For the service-page migration in this repo, the safe order was:
1. create Payload collection and blocks
2. add frontend readers and renderers
3. seed the docs
4. verify save/publish/live preview
5. remove the old hardcoded service page files
That order avoids breaking the site in the middle of the migration.

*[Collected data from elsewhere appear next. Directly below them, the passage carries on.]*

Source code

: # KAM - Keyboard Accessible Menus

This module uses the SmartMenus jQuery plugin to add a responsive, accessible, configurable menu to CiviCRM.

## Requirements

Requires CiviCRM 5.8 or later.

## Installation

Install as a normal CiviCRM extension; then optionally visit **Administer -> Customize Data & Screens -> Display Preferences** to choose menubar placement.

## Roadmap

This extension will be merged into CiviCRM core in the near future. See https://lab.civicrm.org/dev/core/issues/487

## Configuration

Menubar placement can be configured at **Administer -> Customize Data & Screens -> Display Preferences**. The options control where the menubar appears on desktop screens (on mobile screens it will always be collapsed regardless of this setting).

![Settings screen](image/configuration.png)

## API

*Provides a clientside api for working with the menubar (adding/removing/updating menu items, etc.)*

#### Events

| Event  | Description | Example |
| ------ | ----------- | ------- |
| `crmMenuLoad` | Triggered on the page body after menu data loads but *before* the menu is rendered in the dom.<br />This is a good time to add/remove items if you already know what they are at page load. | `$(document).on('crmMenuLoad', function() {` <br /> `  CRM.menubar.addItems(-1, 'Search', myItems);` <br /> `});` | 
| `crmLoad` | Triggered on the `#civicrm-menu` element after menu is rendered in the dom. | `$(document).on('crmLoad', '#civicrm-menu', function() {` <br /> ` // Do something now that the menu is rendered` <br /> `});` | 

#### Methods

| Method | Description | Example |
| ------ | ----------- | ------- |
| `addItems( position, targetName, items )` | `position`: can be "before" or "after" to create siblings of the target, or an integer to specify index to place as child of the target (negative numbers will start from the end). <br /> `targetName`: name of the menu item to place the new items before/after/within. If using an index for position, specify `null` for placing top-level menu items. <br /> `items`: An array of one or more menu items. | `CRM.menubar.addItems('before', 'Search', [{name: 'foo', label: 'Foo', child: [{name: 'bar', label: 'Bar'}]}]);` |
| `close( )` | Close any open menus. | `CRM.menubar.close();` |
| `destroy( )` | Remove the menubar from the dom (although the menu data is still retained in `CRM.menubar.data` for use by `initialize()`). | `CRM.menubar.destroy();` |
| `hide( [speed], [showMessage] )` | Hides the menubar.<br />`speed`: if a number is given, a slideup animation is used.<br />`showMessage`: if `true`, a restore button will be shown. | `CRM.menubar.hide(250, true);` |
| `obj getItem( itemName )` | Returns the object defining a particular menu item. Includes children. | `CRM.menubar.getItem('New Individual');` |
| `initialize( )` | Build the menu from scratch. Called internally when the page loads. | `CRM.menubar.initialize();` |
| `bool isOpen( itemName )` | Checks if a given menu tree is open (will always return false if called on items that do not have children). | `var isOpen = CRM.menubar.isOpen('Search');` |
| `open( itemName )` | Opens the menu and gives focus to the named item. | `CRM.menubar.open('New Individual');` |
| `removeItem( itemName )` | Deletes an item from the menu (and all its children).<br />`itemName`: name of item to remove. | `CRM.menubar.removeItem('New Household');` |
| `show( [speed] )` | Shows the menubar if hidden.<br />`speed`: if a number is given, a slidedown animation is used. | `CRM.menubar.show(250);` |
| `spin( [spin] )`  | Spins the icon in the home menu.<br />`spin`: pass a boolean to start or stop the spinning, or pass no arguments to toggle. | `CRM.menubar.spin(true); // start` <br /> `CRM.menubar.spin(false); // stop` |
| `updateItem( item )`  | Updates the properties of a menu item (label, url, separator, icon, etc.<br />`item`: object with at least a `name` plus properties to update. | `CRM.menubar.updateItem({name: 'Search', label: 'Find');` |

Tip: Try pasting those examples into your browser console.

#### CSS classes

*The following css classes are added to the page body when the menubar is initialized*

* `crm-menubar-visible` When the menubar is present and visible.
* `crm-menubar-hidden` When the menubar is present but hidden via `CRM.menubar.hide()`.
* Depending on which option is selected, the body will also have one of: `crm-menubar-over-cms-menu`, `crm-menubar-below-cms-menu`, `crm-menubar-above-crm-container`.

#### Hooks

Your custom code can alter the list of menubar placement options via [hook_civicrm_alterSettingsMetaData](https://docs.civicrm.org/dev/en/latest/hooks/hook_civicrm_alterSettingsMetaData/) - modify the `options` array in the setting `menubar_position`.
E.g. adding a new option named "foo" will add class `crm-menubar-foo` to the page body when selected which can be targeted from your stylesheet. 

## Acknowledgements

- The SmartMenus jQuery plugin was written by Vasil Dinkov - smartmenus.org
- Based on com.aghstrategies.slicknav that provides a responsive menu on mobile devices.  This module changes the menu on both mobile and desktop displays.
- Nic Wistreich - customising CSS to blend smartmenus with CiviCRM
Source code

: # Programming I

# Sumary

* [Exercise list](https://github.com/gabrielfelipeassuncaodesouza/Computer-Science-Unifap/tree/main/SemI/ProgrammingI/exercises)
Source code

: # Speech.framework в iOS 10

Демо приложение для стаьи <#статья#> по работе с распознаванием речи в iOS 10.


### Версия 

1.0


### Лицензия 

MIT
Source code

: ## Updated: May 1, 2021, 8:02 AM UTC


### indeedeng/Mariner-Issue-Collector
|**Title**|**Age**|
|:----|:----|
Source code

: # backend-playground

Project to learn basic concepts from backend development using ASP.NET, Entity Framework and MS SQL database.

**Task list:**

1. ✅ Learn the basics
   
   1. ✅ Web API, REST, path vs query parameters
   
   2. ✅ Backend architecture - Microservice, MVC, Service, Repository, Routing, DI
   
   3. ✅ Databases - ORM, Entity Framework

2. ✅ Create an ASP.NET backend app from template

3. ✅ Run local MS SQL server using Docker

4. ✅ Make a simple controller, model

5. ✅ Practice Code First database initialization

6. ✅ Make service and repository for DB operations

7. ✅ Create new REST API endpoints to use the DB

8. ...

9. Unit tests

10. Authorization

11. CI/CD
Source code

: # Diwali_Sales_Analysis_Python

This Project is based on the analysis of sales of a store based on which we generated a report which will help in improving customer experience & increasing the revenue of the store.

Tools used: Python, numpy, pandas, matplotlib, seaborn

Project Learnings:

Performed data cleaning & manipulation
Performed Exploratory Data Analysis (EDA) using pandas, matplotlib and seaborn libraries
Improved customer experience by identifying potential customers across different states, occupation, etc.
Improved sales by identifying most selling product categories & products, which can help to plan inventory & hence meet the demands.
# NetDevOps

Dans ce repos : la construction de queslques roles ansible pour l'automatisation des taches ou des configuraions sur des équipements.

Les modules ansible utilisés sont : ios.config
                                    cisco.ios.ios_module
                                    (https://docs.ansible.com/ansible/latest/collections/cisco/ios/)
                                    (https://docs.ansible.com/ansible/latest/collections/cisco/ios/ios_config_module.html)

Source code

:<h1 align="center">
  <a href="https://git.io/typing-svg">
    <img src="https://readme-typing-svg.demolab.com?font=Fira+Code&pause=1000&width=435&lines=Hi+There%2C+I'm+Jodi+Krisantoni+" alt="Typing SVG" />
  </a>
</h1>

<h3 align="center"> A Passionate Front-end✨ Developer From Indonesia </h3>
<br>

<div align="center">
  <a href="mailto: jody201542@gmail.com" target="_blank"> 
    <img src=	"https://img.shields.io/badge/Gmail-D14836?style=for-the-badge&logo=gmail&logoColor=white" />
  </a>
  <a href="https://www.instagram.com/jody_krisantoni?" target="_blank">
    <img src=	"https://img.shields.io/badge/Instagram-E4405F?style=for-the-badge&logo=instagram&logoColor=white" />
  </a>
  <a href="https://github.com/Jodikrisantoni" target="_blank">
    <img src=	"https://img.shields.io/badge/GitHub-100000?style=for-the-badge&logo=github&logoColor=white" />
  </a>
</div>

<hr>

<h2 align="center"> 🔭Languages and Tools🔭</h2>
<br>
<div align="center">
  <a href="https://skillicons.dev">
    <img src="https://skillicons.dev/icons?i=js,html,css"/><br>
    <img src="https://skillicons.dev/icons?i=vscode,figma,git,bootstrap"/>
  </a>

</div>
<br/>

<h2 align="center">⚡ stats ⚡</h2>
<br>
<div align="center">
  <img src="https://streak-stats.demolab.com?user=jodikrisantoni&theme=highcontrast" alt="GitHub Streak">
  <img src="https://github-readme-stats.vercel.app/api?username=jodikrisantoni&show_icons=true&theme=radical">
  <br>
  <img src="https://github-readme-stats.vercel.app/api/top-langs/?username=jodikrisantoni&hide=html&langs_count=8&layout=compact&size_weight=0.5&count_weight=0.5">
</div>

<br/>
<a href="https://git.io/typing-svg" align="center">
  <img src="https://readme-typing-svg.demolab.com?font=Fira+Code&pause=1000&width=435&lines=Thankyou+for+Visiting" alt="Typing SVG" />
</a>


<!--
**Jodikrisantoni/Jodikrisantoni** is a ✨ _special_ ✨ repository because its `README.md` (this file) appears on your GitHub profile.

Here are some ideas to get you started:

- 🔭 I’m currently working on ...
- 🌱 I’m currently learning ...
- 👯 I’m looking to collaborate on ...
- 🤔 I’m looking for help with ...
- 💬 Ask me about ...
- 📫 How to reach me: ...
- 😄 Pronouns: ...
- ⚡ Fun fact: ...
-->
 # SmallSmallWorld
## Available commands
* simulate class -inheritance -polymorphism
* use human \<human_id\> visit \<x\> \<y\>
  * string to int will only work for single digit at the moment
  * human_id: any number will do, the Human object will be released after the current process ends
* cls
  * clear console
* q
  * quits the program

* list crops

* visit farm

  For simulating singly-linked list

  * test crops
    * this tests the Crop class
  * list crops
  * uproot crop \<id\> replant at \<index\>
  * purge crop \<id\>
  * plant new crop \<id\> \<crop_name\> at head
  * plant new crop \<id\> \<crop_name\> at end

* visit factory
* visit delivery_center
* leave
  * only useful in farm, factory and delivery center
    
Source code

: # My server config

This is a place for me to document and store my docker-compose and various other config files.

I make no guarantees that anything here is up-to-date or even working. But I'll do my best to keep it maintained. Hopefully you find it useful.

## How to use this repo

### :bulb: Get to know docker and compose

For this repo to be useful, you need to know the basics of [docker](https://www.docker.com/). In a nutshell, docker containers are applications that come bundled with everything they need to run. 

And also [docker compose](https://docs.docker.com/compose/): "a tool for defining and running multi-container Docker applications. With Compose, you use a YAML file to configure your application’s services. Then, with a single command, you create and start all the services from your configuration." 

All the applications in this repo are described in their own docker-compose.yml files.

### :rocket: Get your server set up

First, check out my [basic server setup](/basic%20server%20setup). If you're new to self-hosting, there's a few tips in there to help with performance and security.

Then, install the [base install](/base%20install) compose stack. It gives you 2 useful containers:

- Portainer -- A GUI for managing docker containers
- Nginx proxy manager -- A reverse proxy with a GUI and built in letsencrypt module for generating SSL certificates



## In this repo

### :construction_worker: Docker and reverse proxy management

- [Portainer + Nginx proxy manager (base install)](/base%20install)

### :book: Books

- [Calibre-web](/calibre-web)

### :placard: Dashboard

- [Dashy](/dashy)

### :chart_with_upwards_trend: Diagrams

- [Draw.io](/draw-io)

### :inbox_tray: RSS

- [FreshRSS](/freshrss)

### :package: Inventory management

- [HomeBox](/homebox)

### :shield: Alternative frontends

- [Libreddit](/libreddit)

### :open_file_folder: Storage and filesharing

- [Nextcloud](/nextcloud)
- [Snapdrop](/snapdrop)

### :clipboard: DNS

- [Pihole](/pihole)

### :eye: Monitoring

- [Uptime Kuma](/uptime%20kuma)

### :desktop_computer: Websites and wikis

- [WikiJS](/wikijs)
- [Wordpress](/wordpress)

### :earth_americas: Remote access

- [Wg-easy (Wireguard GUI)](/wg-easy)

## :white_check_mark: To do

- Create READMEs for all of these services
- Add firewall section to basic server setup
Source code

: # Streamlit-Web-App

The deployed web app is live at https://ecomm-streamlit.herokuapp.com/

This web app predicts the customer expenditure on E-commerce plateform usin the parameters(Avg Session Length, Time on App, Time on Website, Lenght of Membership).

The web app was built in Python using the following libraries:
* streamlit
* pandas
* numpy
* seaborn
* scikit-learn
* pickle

## Recommended Checklist For Future Migrations
Use this exact order:
1. model the content shape
2. add or reuse blocks
3. add renderers
4. register blocks in the collection
5. wire the route to Payload
6. move metadata and structured data
7. seed the content
8. verify preview and publish
9. remove old hardcoded components/routes
## Common Failure Modes
### 1. Page 404s after migration
Usually means the Payload document does not exist yet.
Check:
- the route slug
- the document slug
- whether the seed ran
### 2. Publish/save shows `Not Found`
Usually means middleware or proxy rules are intercepting Payload API writes before they
reach Payload.
Check:
- `apps/next/src/proxy.ts`
- `apps/next/src/lib/proxy/ban-sus-ips.ts`
### 3. Live preview frame loads but does not update
Usually means one of these is wrong:
- `NEXT_PUBLIC_SITE_URL`
- Payload live preview config URL
- missing `useLivePreview` on the frontend page
- missing `RefreshRouteOnSave`
### 4. Dark mode preview looks wrong
Usually means the theme classes or body-level theme tokens are not being applied inside the
preview iframe.
Check the frontend layout and ensure `bg-background` / `text-foreground` are applied at the
body level.
## Important Files At A Glance
- config: `apps/next/src/payload.config.ts`
- page collection: `apps/next/src/payload/collections/pages.ts`
- media collection: `apps/next/src/payload/collections/media.ts`
- global settings: `apps/next/src/payload/globals/site-settings.ts`
- block schemas: `apps/next/src/payload/blocks/*`
- block renderers: `apps/next/src/components/payload/blocks/*`
- route helpers: `apps/next/src/lib/payload-helpers.tsx`
- landing route: `apps/next/src/app/(frontend)/page.tsx`
- contact route: `apps/next/src/app/(frontend)/contact/page.tsx`
- service route: `apps/next/src/app/(frontend)/services/[slug]/page.tsx`
- live preview client bridge: `apps/next/src/components/payload/live-preview-page.tsx`
- save/publish refresh bridge: `apps/next/src/components/payload/refresh-route-on-save.tsx`
- seed entrypoint: `apps/next/src/payload/seed/index.ts`
## Practical Rule Of Thumb
If the change is about editable marketing content, reach for Payload first.
If the change is about business logic, authenticated workflows, tickets, invoices,
appointments, or portal/admin operations, it probably belongs in Convex instead.